I’ve been looking into the water, looking at the light inside it, watching it work. Someday I’ll be able to make a poem of whatever it is that holds me so. Meanwhile, here’s what the little camera saw the other day. It makes my heart glad just to have captured this much.
Watch it long enough and you persuade yourself that you can understand how the mountains were made, and the great deserts, and the deep rivers. Watch it long enough and you begin to understand why the water had to come first. Then the light.

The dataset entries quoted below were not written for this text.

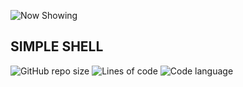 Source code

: ![Now Showing](https://user-images.githubusercontent.com/85719559/144750851-607c0b76-eda0-44b9-a188-9bcbe22741cf.jpg)

## SIMPLE SHELL


![GitHub repo size](https://img.shields.io/github/repo-size/sahinmeric/simple_shell)
![Lines of code](https://img.shields.io/tokei/lines/github/sahinmeric/simple_shell)
![Code language](https://img.shields.io/badge/c-language-yellowgreen)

Posted in: Adventures outdoors
P.j. grath
October 7, 2010
Beautiful and soothing, Gerry. I’ve been a little hyper indoors this morning, but your slide show has calmed me down.
Gerry
October 7, 2010
I am very glad to have been a calming influence for a change. You have no idea how many people I can aggravate in a day.
Wendi
October 7, 2010
Nice pictures…I love water. However they make me want to hear it too. Any chance we can get audio with that?
Gerry
October 7, 2010
There is, but I have to become more proficient, and I have to invest in some Upgrades. Just think–I could have a post about Stone Circle with the fire crackling and Terry reciting and Louan singing and Jim blazing away. Satisfactory.
Carsten
October 7, 2010
You made it! Very good images of the light in the water. Well done Gerry.
I’m sorry to disagree with you on the last thesis: The light was here first. You see, lightwaves travel 300 000 km/sec – convert to feet or miles if you like – while wave velocities on the water are measured in meters /sec. Then you can conclude that light was here before anything else.
🙂
Perhaps it is opposite in thunderstorms when the rain precedes the lightning.
Gerry
October 7, 2010
I am flattered that you take it for granted that I can understand such technical matters. And, as it happens, when challenged, I do seem to rise to the occasion. I will have to agree with your analysis of what the little camera saw and when it saw it.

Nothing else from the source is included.